Being Near Death Makes Us Brave
Being near death makes us brave. When our lives are in danger, our fears disappear, our doubts stop tormenting us, and we start to regret not doing the things that we left for a later time. As much as death terrifies us, it also fills us with a bravery that was previously unknown to us.
We’re aware that every minute counts, and that we should start being more mindful. But we procrastinate because we prioritize projects, work, worries, and other things that take up our time, which we don’t value enough. This happens until our lives are hanging from a string and we realize how wrong we were.

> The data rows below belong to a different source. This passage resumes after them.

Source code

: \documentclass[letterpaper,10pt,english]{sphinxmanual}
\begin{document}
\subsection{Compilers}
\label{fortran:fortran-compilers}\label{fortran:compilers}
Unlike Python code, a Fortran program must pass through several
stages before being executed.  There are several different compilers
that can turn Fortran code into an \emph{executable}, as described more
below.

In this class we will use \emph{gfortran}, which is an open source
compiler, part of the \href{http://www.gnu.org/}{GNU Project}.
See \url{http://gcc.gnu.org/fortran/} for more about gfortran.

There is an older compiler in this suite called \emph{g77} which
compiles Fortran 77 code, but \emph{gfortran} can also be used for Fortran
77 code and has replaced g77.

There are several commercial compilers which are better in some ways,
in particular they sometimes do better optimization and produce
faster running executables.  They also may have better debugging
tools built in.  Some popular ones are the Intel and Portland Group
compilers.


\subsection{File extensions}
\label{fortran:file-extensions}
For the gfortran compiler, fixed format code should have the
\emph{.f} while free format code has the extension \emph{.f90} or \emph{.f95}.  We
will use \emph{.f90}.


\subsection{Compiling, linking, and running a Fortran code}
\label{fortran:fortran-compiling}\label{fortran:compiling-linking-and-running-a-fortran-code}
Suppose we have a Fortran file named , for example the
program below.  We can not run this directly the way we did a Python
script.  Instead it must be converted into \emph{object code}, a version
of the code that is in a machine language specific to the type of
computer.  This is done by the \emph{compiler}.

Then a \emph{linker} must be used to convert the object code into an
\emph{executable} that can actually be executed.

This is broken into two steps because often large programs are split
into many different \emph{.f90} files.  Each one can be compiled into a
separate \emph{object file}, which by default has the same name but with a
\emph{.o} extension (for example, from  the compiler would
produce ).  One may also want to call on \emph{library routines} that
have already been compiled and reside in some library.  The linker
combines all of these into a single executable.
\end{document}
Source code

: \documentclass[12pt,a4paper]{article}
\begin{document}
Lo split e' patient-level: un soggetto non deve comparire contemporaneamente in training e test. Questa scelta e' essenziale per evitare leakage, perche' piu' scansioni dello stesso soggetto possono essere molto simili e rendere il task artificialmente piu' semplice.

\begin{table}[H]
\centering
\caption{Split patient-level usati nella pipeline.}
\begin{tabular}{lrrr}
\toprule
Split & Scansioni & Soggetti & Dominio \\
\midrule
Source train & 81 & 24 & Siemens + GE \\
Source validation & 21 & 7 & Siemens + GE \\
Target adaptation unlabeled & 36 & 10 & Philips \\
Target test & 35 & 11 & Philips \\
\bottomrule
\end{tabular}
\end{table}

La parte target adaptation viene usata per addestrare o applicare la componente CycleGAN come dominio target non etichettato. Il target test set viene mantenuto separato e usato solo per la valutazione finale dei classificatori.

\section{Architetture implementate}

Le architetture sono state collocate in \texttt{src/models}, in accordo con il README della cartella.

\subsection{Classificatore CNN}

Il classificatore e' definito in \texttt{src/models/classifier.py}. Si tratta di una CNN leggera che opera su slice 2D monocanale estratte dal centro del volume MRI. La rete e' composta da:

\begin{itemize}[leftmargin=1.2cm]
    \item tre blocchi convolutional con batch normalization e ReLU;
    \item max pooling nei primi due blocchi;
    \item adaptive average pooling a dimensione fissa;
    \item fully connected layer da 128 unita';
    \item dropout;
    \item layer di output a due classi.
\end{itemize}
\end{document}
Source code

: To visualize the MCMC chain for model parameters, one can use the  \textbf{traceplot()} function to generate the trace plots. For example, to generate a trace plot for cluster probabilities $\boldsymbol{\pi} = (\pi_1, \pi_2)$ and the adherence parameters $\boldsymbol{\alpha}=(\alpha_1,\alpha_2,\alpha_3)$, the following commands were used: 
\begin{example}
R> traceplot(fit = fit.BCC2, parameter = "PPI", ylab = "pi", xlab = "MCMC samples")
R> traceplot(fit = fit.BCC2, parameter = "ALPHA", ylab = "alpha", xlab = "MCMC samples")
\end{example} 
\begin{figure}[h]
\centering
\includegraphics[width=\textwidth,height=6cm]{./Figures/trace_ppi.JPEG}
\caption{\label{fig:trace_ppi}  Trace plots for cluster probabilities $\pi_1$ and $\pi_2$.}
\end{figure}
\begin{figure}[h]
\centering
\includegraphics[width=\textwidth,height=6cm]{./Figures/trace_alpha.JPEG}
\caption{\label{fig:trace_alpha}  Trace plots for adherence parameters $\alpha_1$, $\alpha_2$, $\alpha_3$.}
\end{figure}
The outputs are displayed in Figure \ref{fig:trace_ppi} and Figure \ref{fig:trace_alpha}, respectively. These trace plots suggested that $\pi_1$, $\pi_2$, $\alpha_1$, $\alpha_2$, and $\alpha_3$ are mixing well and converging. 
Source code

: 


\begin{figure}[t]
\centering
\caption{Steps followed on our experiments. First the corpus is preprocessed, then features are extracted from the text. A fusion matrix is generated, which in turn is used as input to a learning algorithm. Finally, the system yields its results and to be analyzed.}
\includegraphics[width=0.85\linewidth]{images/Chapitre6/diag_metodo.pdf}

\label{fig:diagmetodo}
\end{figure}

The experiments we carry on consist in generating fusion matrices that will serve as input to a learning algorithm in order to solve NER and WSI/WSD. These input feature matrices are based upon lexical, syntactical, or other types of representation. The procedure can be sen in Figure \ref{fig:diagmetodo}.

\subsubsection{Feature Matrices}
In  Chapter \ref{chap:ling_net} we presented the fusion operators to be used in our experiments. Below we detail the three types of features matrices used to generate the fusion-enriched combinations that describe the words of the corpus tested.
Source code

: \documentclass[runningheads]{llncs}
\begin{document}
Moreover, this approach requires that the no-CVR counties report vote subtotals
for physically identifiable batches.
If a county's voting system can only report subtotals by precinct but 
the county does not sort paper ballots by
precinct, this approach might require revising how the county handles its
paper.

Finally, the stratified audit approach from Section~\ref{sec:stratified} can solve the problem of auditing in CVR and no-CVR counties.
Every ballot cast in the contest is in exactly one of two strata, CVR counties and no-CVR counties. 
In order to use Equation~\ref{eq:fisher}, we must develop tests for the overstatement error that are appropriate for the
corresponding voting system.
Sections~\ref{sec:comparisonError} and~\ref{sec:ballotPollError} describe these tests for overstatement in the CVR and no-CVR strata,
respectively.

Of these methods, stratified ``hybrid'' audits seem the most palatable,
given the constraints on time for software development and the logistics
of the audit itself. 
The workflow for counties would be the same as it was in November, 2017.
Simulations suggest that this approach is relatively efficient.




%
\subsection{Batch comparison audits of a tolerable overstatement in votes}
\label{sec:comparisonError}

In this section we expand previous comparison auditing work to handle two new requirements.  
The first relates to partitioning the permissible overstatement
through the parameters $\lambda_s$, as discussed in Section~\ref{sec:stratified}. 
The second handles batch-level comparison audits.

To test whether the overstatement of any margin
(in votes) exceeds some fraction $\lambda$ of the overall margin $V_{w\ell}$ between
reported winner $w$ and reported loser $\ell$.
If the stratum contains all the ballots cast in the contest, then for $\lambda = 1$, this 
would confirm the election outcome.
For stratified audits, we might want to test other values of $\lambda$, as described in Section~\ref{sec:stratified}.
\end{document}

“When you feel the closeness of death, you look inside yourself and find nothing more than banality, because the living, compared to the dead, are unbearably banal.”
-Miguel Delibes-
Take a risk, don’t be left with unfulfilled desires
You wanted to say it, but you were too afraid of rejection. The possibility of losing them made you back down. Embarrassment, doubts, telling yourself it really doesn’t matter — all this has made you wonder “what would have happened if…?” You’re left with a collection of uncertainties that will stay with you forever, that you won’t be able to shake off. The most important thing now is to prevent this pile of uncertainties from growing.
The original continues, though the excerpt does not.